Centennial High School (CHS) is a public high school located in Gresham, Oregon, United States. It is the only high school in the Centennial School District.

==Academics==
In 1989, Centennial High School was honored in the Blue Ribbon Schools Program, the highest honor a school can receive in the United States.

In 2008, 76% of the school's seniors received a high school diploma. Of 411 students, 311 graduated, 73 dropped out, eight received a modified diploma, and 19 were still in high school in 2009.

In 2012, Kevin Ricker was named the Oregon High School Principal of the Year. Along with making other improvements in the school, he was awarded this title primarily for leading CHS students to raise both reading and math test scores by 12% in one year.

In 2016, Katharine Dean, a science teacher of Centennial High School won Presidential Award for Excellence in Mathematics and Science Teaching.

==Activities==
Centennial's marching band has won the Portland Grand Floral Parade more than 20 times, including 12 times consecutively. The band's 2000 fall field show, "Gloria", held the record for the highest scoring show in the Northwest Marching Band Circuit.

Centennial's Future Business Leaders of America chapter has won the 6A Chapter of the Year title for five years in a row.

In 2016, a Centennial High School senior Grace Ramstad was crowned the 2016 Rose Festival Queen.

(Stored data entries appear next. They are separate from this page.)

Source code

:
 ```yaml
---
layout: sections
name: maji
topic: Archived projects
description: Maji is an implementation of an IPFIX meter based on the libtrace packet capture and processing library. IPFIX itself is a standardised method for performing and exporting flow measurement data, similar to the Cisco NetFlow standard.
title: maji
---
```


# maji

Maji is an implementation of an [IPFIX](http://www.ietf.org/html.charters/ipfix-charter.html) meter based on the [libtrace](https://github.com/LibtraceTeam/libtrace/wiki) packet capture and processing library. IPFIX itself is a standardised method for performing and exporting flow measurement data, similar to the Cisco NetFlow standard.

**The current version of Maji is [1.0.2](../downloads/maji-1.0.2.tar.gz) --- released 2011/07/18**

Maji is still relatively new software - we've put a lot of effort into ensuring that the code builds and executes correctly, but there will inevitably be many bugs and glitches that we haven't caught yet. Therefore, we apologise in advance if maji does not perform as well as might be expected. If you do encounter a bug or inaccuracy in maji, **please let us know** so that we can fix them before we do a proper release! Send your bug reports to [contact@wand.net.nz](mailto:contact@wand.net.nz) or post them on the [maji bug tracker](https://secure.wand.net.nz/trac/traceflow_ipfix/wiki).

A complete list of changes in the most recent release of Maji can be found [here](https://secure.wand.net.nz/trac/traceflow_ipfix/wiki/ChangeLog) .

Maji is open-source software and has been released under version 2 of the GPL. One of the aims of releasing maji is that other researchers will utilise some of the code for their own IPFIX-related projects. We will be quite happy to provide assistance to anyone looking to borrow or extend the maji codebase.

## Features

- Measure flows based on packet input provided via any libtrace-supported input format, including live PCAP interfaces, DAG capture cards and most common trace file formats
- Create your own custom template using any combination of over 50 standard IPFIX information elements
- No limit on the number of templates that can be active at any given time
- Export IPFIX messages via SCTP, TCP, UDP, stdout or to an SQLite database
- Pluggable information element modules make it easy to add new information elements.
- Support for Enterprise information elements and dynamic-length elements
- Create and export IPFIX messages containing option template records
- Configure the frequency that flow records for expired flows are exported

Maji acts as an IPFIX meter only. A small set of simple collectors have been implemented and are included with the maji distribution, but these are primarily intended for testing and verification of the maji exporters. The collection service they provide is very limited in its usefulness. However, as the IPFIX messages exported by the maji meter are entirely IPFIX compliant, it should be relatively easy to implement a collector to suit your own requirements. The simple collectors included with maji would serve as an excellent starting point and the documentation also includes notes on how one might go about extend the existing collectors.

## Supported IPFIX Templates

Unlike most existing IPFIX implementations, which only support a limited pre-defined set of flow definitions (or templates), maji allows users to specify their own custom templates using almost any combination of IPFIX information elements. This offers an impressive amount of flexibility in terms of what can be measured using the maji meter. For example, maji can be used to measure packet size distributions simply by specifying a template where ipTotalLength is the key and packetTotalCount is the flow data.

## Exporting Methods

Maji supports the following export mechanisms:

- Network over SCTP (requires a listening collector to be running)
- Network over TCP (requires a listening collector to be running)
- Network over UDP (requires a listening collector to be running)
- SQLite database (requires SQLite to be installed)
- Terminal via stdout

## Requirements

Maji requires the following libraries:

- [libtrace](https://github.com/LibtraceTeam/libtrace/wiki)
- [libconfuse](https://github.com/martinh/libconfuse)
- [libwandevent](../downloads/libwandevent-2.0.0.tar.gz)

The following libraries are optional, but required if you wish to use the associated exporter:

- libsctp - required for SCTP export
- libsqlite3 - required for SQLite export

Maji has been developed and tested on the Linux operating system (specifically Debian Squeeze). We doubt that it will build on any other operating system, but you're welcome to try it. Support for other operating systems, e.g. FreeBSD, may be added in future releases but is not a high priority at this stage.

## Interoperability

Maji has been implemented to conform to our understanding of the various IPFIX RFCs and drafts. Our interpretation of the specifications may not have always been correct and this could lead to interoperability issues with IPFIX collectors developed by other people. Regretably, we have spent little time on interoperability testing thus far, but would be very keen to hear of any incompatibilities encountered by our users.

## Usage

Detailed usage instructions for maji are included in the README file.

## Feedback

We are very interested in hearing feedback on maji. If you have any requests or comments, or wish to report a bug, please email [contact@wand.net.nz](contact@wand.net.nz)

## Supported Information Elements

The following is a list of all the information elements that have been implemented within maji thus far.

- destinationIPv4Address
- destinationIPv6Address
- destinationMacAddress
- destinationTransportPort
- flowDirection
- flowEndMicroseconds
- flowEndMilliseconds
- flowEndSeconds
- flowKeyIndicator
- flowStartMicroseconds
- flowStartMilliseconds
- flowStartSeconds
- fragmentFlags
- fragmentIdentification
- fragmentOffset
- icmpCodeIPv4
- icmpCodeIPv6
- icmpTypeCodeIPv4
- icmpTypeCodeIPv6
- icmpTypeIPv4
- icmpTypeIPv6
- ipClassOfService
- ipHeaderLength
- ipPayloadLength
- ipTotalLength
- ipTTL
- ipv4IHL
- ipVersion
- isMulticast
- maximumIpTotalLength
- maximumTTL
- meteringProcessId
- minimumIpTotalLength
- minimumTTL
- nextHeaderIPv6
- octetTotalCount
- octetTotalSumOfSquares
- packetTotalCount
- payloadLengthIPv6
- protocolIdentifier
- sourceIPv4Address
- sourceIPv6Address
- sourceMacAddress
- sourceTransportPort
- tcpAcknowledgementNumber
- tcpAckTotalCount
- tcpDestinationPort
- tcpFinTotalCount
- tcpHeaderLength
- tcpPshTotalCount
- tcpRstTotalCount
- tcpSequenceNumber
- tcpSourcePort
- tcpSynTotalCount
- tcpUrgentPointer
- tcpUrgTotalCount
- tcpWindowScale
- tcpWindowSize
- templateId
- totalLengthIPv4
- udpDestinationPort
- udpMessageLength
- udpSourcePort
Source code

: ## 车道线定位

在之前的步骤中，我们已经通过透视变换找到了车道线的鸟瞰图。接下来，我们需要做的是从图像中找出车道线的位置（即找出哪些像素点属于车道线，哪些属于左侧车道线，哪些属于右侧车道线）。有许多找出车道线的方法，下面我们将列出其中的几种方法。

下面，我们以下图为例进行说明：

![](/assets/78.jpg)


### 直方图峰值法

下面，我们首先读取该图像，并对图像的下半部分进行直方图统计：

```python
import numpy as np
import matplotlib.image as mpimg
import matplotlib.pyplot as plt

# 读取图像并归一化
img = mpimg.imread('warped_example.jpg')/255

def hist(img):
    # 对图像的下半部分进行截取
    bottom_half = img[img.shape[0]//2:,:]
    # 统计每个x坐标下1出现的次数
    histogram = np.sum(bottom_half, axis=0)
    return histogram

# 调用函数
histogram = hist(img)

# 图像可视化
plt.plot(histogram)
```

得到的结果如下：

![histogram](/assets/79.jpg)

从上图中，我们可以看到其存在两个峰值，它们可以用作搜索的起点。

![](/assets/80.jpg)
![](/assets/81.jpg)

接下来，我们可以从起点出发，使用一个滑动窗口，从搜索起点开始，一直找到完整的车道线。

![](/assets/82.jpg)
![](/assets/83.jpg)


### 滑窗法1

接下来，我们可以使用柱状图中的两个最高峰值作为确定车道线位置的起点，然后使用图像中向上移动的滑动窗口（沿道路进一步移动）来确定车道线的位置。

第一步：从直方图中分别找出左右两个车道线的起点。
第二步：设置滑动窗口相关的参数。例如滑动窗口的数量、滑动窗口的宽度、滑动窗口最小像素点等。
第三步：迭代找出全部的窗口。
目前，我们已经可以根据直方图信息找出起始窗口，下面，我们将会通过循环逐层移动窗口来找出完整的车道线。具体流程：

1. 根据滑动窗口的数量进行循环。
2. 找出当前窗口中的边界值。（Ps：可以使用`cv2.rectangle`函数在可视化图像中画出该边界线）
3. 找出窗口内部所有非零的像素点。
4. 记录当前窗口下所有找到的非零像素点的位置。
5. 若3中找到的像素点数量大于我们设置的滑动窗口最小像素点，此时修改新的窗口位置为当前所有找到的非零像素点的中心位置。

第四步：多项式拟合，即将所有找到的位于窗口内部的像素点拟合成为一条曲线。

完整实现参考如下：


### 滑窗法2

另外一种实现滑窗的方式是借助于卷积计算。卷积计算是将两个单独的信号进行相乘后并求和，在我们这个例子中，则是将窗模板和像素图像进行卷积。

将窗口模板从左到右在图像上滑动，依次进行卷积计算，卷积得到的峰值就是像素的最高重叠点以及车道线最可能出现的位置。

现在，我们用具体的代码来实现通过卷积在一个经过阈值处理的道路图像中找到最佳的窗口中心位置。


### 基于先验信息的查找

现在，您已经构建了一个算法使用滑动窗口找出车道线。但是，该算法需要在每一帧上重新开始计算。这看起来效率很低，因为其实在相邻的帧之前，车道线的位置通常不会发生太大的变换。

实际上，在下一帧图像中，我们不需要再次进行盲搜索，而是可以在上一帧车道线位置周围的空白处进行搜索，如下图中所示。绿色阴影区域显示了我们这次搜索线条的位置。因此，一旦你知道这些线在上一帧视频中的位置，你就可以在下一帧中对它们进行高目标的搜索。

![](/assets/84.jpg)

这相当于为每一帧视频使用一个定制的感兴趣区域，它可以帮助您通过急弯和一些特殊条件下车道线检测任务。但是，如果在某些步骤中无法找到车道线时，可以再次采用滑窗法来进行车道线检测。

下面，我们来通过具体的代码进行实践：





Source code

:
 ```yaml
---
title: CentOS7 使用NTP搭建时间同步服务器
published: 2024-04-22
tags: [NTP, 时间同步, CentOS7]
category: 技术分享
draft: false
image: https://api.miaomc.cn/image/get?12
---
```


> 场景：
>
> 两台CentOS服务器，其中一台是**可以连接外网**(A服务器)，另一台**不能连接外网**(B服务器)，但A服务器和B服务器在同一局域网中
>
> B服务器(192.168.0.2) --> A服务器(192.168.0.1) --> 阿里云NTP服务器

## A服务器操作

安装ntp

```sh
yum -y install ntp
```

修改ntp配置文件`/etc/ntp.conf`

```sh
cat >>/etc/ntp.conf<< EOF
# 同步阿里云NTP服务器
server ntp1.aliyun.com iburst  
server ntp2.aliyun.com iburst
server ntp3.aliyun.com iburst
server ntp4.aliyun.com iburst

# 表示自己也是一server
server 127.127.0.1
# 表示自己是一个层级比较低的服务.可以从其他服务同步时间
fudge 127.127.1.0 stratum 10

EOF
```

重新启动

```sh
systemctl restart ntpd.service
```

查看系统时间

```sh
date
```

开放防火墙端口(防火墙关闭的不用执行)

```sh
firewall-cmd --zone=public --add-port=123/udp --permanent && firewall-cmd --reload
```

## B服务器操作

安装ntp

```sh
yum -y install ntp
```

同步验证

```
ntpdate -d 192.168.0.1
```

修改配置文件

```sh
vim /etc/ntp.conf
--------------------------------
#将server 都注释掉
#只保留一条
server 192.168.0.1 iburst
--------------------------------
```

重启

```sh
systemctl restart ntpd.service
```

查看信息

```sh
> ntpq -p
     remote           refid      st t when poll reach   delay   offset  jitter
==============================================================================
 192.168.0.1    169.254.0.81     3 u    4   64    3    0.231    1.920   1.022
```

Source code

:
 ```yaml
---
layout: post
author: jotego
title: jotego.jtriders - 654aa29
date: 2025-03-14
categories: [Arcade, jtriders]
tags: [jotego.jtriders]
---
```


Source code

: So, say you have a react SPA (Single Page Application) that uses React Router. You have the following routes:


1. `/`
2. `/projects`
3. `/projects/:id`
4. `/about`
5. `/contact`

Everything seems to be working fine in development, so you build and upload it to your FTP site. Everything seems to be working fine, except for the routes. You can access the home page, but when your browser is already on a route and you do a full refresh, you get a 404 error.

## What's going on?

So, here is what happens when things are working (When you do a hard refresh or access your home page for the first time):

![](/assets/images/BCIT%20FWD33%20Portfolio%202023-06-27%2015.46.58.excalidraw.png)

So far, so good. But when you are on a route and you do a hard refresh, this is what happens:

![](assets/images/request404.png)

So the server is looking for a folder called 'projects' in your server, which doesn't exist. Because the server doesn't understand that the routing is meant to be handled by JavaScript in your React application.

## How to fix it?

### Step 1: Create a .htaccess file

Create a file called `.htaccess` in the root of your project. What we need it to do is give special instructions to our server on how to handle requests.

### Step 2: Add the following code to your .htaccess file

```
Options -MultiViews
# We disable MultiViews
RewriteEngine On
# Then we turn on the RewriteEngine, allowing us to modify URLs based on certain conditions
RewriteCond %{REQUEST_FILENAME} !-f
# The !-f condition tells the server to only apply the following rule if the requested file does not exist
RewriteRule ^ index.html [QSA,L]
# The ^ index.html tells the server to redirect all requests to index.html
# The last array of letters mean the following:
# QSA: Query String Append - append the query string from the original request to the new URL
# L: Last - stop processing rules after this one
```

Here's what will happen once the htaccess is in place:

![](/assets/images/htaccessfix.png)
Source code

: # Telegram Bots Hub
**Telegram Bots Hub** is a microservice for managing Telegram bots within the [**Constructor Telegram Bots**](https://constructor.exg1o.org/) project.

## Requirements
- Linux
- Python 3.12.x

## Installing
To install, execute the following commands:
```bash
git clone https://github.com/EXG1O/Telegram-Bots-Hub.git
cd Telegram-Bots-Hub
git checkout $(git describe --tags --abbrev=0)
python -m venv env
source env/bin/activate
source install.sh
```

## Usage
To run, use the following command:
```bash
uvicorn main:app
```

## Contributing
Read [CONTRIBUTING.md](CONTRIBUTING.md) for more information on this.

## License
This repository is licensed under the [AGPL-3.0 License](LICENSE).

As of 2025, the centennial High School has multiple active clubs; Band, Choir, Drama, FBLA, HTAC, Key club, MECHA, Racquetball, Speech and Debate, Student Council, Yearbook, Book club, Screen Printing club, Homework and Tutoring, and Spanish language Arts.

== Sports ==
Centennial hosts a track meet called the Centennial Invitational, which is one of the largest high school track meets in the region.

===State championships===
- Football: 1972
- Boys' track and field: 1967
- Girls' track and field: 1976
- Boys' soccer: 1983
- Girls' soccer: 2000
- Dance and drill: 1988, 1990, 2003, and 2010
- Winterguard: 2010
- Marching band: 1999, 2000
- Choir: 1993, 1994
- Bowling: 2008
- Bass Fishing Championships

==Notable alumni==
- Scott Benedetti, soccer player
- Earl Blumenauer (1966), Member of the U.S. House of Representatives from
- Josh Cameron, soccer player
- Marco Farfan, soccer player
- Todd Field (1982), six-time Academy Award-nominated filmmaker
- Robert Garrigus, golfer
- Katie Harman (1999), Miss America 2002
- Rick Metsger, Oregon politician
- Nico Santos, Filipino-American actor
- Megan Langenfeld, former collegiate All-American, softball pitcher and current assistant coach
- Tammy Munro, actress

== Major events ==
Three of the main feeder elementary schools into Centennial Middle School and therefore Centennial High School have been renamed, with some controversy. Lynch Wood Elementary, Lynch View Elementary, and Lynch Meadows Elementary were named after the Lynch family who originally donated the land, but renamed after a school board vote due to the word's connotations with racial violence. Today, they are known respectively as Powell Butte Elementary, Patrick Lynch Elementary, and Meadows Elementary.